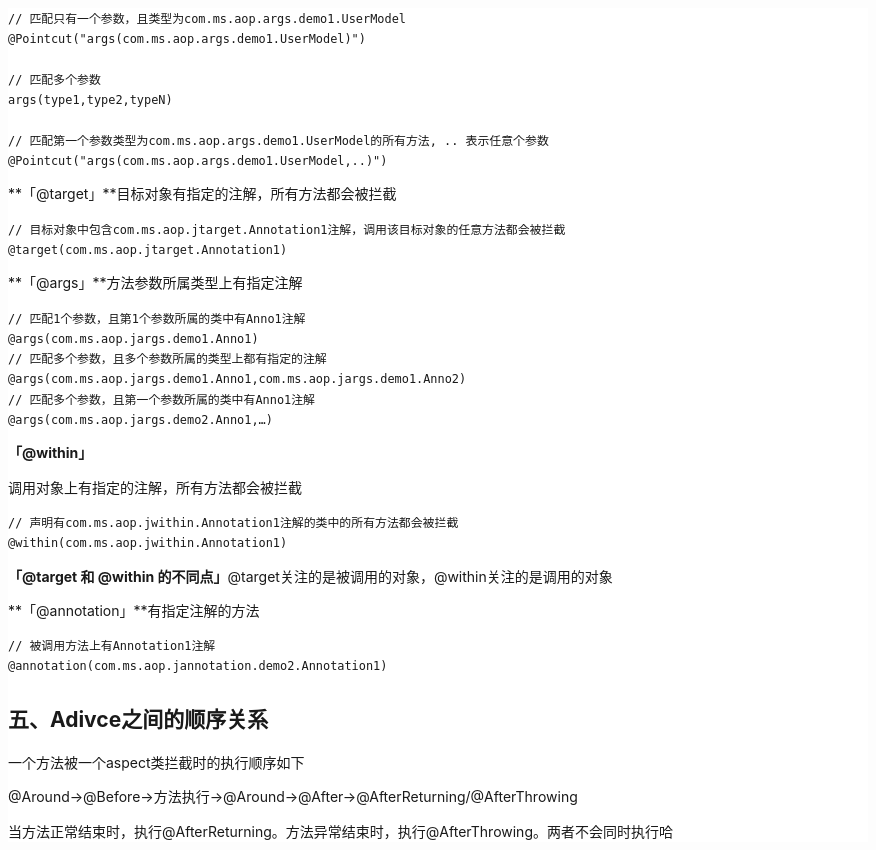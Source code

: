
```
// 匹配只有一个参数，且类型为com.ms.aop.args.demo1.UserModel
@Pointcut("args(com.ms.aop.args.demo1.UserModel)")

// 匹配多个参数
args(type1,type2,typeN)

// 匹配第一个参数类型为com.ms.aop.args.demo1.UserModel的所有方法, .. 表示任意个参数
@Pointcut("args(com.ms.aop.args.demo1.UserModel,..)")
```

**「@target」**目标对象有指定的注解，所有方法都会被拦截

```
// 目标对象中包含com.ms.aop.jtarget.Annotation1注解，调用该目标对象的任意方法都会被拦截
@target(com.ms.aop.jtarget.Annotation1)
```

**「@args」**方法参数所属类型上有指定注解

```
// 匹配1个参数，且第1个参数所属的类中有Anno1注解
@args(com.ms.aop.jargs.demo1.Anno1)
// 匹配多个参数，且多个参数所属的类型上都有指定的注解
@args(com.ms.aop.jargs.demo1.Anno1,com.ms.aop.jargs.demo1.Anno2)
// 匹配多个参数，且第一个参数所属的类中有Anno1注解
@args(com.ms.aop.jargs.demo2.Anno1,…)
```

**「@within」**

调用对象上有指定的注解，所有方法都会被拦截

```
// 声明有com.ms.aop.jwithin.Annotation1注解的类中的所有方法都会被拦截
@within(com.ms.aop.jwithin.Annotation1)
```

**「@target 和 @within 的不同点」**@target关注的是被调用的对象，@within关注的是调用的对象

**「@annotation」**有指定注解的方法

```
// 被调用方法上有Annotation1注解
@annotation(com.ms.aop.jannotation.demo2.Annotation1)
```

## 五、Adivce之间的顺序关系

一个方法被一个aspect类拦截时的执行顺序如下

@Around->@Before->方法执行->@Around->@After->@AfterReturning/@AfterThrowing

当方法正常结束时，执行@AfterReturning。方法异常结束时，执行@AfterThrowing。两者不会同时执行哈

····················

_Activity:_
Only a number is expected here: the tally of lines above that contain "jargs". Please write nothing more.

_Solution for this task:_
3